I’ve been parenting for a number of years now, both children that may or may not have been birthed by me. It’s a trip. All the time. Every day. It’s most noticeable when the kids are little, but there are some nutty times when adolescence hits. Here are a few things I’ve learned.

  1.  Childbirth is messy, painful, and will remove any shred of modesty a woman has left. If you opt for a hospital birth, there will be doctors and nurses you’ve probably never met asking to shove a couple fingers inside you to “check your cervix”. I hope you like having your legs in the air and your undercarriage on display for whomever comes in. That is totally within the realm of possibility.
  2. There’s a very good chance that you will sleep in the same bed as your kid for a number of nights. Experts warn against this, but you will eventually fall into the “I need to sleep and I’d rather not get up to feed you/Are you still breathing/Something is in my closet” trap. Just make sure to get good mattresses all around.
  3. You are going to say things that you wouldn’t even imagine yourself seriously saying to another human being. Some examples are: “Don’t lick your brother’s feet.”, “What are you doing in that toilet?”, “Get down off the hood of that car right now!” and “We do not lay down in the street. It isn’t safe.”
  4. If you find yourself singing the theme song to your kids’ favorite show when they aren’t around, you aren’t alone. It may get so ingrained in you that one can’t help but to get funky every now and again. Little Einsteins and The Backyardigans had some great music. I still get excited when that “Yeti Stomp” song comes on. I bet there isn’t anyone that can listen to that song and not dance at least a little.

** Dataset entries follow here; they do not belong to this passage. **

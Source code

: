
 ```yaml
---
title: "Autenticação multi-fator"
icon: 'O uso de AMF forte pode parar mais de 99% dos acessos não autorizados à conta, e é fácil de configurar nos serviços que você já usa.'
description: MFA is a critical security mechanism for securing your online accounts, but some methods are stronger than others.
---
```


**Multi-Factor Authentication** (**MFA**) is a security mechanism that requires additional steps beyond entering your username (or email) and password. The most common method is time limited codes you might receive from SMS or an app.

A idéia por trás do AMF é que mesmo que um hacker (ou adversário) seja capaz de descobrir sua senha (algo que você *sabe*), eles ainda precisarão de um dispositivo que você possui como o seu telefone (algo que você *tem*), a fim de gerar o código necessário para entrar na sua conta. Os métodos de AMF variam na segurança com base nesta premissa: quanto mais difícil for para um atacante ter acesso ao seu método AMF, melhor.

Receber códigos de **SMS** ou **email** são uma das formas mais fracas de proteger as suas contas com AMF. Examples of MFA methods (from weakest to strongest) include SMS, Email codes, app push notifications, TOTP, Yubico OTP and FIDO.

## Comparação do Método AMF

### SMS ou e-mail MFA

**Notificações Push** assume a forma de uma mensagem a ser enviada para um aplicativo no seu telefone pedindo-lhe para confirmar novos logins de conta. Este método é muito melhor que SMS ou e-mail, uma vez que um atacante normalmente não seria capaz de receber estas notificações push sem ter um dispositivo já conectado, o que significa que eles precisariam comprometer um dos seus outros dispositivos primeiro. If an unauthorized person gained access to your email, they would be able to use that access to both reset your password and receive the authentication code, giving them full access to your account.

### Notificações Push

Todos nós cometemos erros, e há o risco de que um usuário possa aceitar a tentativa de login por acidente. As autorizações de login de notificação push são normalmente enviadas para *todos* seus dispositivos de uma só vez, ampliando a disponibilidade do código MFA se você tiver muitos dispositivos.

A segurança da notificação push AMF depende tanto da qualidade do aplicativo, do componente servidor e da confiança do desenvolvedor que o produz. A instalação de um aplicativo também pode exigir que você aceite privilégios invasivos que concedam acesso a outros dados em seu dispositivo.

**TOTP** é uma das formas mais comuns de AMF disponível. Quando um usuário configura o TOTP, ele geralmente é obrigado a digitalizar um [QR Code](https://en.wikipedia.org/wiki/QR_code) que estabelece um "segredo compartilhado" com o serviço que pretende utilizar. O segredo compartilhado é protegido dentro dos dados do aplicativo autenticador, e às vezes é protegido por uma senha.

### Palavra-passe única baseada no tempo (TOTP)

  5. At some point, you are going to start sounding like your own parents. It won’t be intentional. You’ll be talking to the kid and suddenly something slips out that you can vividly recall your mother saying to you twenty years ago. Hell, you may even have the same cadence when you say it. Don’t stress out. It happens to the best of us.
  6. You have to let your kid make mistakes and teach them how to handle the consequences. I see too many little ones who have no concept of accepting blame or responsibility. Throwing tantrums to get your way gets hella old. Don’t subject your child’s third grade teacher to that. They have more important things to do like educating you child.

This is just a handful of the things I could think of. Child rearing is a big job and someone has to do it.  It’s really easy to lose your sanity in the process if you aren’t careful. Remember to laugh and not take yourself too seriously.